# Hedgie hats



## Dreamcatcher (Jan 8, 2012)

I have looked at the classified part, and gone thru the listings but I don't see anyone who makes hedgie hats. Does anyone make them?


----------



## nikki (Aug 28, 2008)

HI, I make and sell hedgie hats, please feel free to check out my website. Thanks

http://quillsnthings.webs.com/accessoriesforsale.htm


----------



## Dreamcatcher (Jan 8, 2012)

Apparently I didn't scroll down far enough. I would like to get 2, can you tell me what shipping to 46071 would cost. Thanks


----------



## nikki (Aug 28, 2008)

I will pm you about this right now! thanks


----------



## Tara151 (Jan 9, 2012)

Is a hedgie hat different from a snuggle sack/bag?


----------



## LarryT (May 12, 2009)

Tara151 said:


> Is a hedgie hat different from a snuggle sack/bag?

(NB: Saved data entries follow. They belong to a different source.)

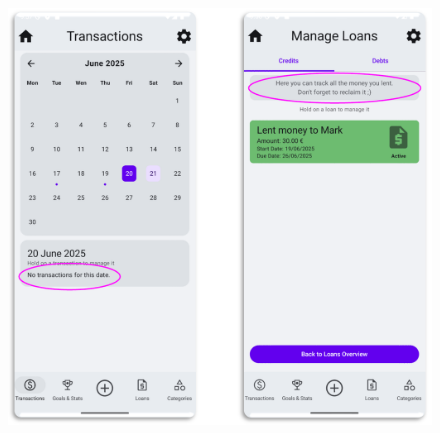 \documentclass[a4paper,12pt]{article}
\begin{document}
\begin{figure}[H]
    \centering
    \includegraphics[scale=0.6]{HEres2.png}
\end{figure}
\end{document}
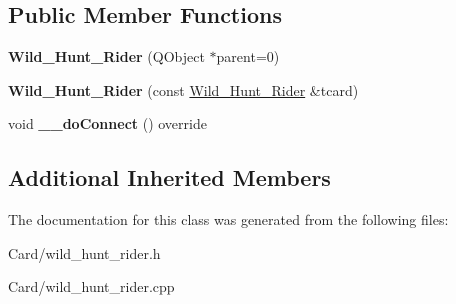 \subsection*{Public Member Functions}
\begin{DoxyCompactItemize}
\item 
\mbox{\label{class_wild___hunt___rider_a46ade4871788938ff27604a08649702d}} 
{\bfseries Wild\+\_\+\+Hunt\+\_\+\+Rider} (Q\+Object $\ast$parent=0)
\item 
\mbox{\label{class_wild___hunt___rider_a5818a71e04515fc0f4b0c7da1e561b93}} 
{\bfseries Wild\+\_\+\+Hunt\+\_\+\+Rider} (const \hyperlink{class_wild___hunt___rider}{Wild\+\_\+\+Hunt\+\_\+\+Rider} \&tcard)
\item 
\mbox{\label{class_wild___hunt___rider_a41091ed9ccfdfab959f67c55f934432e}} 
void {\bfseries \+\_\+\+\_\+do\+Connect} () override
\end{DoxyCompactItemize}
\subsection*{Additional Inherited Members}


The documentation for this class was generated from the following files\+:\begin{DoxyCompactItemize}
\item 
Card/wild\+\_\+hunt\+\_\+rider.\+h\item 
Card/wild\+\_\+hunt\+\_\+rider.\+cpp\end{DoxyCompactItemize}
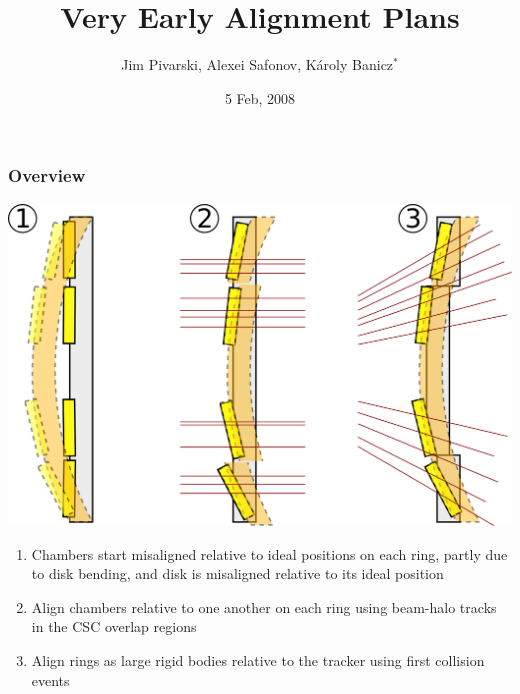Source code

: \documentclass[compress]{beamer}
\title{Very Early Alignment Plans}
\author{Jim Pivarski, Alexei Safonov, K\'aroly Banicz$^*$}
\institute{Texas A\&M University, $^*$FermiLab}
\date{5 Feb, 2008}
\begin{document}
\frame{\titlepage}


\begin{frame}
\frametitle{Overview}
\vspace{-1.2 cm}
\begin{center}
\includegraphics[width=0.7\linewidth]{plan.png}
\end{center}
\begin{enumerate}
\item Chambers start misaligned relative to ideal positions on each
ring, partly due to disk bending, and disk is misaligned relative to
its ideal position
\item Align chambers relative to one another on each ring using
beam-halo tracks in the CSC overlap regions
\item Align rings as large rigid bodies relative to the tracker using
first collision events
\end{enumerate}
\end{frame}
\end{document}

 If you scroll down on her site http://quillsnthings.webs.com/accessoriesforsale.htm you will see the cool motorcycle hat


----------



## nikki (Aug 28, 2008)

Yes they are...the hedgie hats are a bowl shaped hat that hedgehogs can sleep under, while the snugglesacs/hedgiebags are like sleeping bags for them to sleep in. If you click on the link I posted above you'll see an example of each there. 

Opps Larry beat me! Thanks Larry!


----------



## Dreamcatcher (Jan 8, 2012)

Thank you, I replied to the pm.


----------